The first permanent post in Sanskrit was established in the 19th century with the creation of the Boden Professorship of Sanskrit, founded by Colonel Joseph Boden of the East India Company. The first postholder was Horace Hayman Wilson (appointed 1832), followed in 1860 by Sir Monier-Williams, who founded the Indian Institute. (His rival for the chair was another Oxford Indologist, Max Müller.) Various Indian languages were taught in the 19th century through Lecturerships and Teacherships, including Hindustani, Marathi, Bengali, Tamil, and Telugu.

The first Professor of Chinese was Rev. James Legge, appointed in 1869. “In or about the year 1875 the University accepted a proposal on the part of persons interested in promoting the study of Chinese to contribute to a sum which ultimately amounted to £3003, as the endowment of a Professorship of Chinese” (Oxford Historical Register, p.79). The first Professor of Assyriology was A.H. Sayce (1891). The University of Oxford Gazette notes the creation of teaching positions in other areas not represented by a Chair, for example Persian (from 1880, John Thompson Platts) and Burmese (1893, Richard F. St. A. St. John).
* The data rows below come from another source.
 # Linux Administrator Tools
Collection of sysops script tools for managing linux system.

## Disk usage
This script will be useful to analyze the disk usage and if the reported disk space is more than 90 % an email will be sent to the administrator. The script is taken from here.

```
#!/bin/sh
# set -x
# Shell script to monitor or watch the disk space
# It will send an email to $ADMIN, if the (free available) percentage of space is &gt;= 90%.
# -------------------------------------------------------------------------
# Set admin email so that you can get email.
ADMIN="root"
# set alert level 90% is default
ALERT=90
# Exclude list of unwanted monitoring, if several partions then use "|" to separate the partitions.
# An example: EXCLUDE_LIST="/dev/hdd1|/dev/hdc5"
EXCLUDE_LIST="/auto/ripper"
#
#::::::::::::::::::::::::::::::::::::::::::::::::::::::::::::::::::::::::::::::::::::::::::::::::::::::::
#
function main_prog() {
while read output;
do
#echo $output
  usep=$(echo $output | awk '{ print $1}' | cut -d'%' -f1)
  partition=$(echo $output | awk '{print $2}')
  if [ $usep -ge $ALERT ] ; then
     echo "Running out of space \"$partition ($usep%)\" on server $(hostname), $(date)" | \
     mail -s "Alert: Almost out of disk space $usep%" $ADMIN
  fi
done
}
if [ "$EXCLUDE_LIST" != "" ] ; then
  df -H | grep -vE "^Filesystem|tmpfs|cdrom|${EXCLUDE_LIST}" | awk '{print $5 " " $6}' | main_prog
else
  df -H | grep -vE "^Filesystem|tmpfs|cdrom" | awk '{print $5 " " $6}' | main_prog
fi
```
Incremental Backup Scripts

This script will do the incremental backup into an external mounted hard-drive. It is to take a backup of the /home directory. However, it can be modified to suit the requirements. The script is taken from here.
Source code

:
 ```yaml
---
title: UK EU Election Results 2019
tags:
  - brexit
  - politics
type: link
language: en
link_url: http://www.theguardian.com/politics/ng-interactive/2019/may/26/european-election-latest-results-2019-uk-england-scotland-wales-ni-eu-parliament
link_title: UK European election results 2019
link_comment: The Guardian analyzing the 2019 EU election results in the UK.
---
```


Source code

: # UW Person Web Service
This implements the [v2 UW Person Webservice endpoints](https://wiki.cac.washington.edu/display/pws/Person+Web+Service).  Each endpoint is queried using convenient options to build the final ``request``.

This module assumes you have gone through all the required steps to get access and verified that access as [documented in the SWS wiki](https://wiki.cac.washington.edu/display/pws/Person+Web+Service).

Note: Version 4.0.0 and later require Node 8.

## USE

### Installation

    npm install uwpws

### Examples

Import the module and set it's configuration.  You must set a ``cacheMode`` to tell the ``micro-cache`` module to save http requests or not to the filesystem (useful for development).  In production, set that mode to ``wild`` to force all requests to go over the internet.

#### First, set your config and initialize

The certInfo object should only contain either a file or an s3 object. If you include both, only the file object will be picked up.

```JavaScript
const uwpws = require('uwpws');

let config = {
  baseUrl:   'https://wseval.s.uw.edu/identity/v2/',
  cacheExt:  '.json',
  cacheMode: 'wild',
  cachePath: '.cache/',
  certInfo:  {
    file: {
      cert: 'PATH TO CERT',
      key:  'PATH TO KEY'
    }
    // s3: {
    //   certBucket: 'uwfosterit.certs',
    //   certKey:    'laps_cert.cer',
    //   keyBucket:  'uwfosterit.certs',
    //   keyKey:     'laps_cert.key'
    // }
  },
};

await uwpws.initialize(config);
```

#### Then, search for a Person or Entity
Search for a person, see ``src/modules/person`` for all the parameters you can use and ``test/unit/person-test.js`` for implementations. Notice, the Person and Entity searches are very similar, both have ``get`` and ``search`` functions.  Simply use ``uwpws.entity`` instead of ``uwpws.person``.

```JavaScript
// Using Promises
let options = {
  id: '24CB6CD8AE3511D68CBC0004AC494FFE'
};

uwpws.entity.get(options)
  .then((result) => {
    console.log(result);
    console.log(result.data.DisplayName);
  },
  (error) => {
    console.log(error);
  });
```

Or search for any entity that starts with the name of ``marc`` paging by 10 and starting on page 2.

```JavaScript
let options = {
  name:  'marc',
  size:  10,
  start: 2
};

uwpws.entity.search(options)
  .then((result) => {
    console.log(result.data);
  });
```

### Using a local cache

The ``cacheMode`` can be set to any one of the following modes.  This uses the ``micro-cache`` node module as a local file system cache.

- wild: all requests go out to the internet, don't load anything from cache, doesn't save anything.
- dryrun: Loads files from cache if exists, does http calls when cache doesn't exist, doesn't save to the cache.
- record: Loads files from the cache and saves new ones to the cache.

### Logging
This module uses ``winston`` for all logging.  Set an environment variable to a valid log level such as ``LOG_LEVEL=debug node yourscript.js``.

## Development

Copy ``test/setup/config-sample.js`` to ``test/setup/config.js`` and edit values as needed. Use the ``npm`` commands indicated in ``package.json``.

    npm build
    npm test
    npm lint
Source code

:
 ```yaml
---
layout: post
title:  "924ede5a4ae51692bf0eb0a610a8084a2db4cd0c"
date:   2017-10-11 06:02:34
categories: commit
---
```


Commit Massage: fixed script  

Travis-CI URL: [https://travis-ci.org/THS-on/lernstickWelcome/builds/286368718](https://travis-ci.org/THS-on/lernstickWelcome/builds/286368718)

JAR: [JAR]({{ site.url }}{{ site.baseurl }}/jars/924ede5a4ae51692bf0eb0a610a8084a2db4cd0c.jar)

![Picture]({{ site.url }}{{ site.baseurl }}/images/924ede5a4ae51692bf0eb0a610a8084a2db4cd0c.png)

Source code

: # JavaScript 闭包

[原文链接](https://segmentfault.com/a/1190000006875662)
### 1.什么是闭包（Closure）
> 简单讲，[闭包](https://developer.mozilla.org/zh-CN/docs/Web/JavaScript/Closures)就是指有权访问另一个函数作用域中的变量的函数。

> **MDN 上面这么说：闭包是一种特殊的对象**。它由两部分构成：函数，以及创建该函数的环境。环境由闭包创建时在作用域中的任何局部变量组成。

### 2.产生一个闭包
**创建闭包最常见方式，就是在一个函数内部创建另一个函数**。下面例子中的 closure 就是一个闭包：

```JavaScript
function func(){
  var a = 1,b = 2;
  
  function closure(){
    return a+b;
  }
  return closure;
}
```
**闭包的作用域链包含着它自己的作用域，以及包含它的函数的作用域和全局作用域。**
The Gazette also reports new courses in Assyriology and Semitic Philology (1908), Syriac and Aramaic (1909), and Japanese (1909).

1901 marks the beginning of Egyptology at Oxford, with the appointment of Francis Llewellyn Griffith as Reader; he was made Professor of Egyptology in 1924 and was succeeded by Battiscombe George Gunn in 1934. The 1930s also saw the establishment of further posts in Asian and Middle Eastern Studies: the Spalding Professor of Eastern Religions and Ethics (1936, Sir Sarvepalli Radhakrishnan); and the Professorship of Semitic Philology (1938, Godfrey Rolles Driver).

Before the twentieth century no women held formal posts in Asian and Middle Eastern Studies in Oxford, but there were some notable scholars working in the city, such as Jessie Payne Smith (1856-1933, Syriac lexicographer and leader of the Oxford movement for women’s suffrage).

Taking shape: the establishment of the Faculty of Oriental Studies

Even though individual languages and subject areas had been taught much earlier, the concept of “Oriental Studies” as a coherent area of study was created in the 19th century. A “Board of Studies for the Honour School of Oriental Studies” was established in 1871 but abolished in 1894 when its work was transferred to the “Board of the Faculty of Oriental Languages”, which had been set up in 1883 within the Faculty of Arts. The Faculty of Arts had three Faculty Boards: Literae Humaniores, Oriental Languages and Modern History. In Michaelmas term 1913, Oriental Languages became a Faculty of its own; in Trinity term 1914 it was renamed “Faculty of Oriental Languages and Literature”, and in 1936 it became the “Faculty of Oriental Studies”.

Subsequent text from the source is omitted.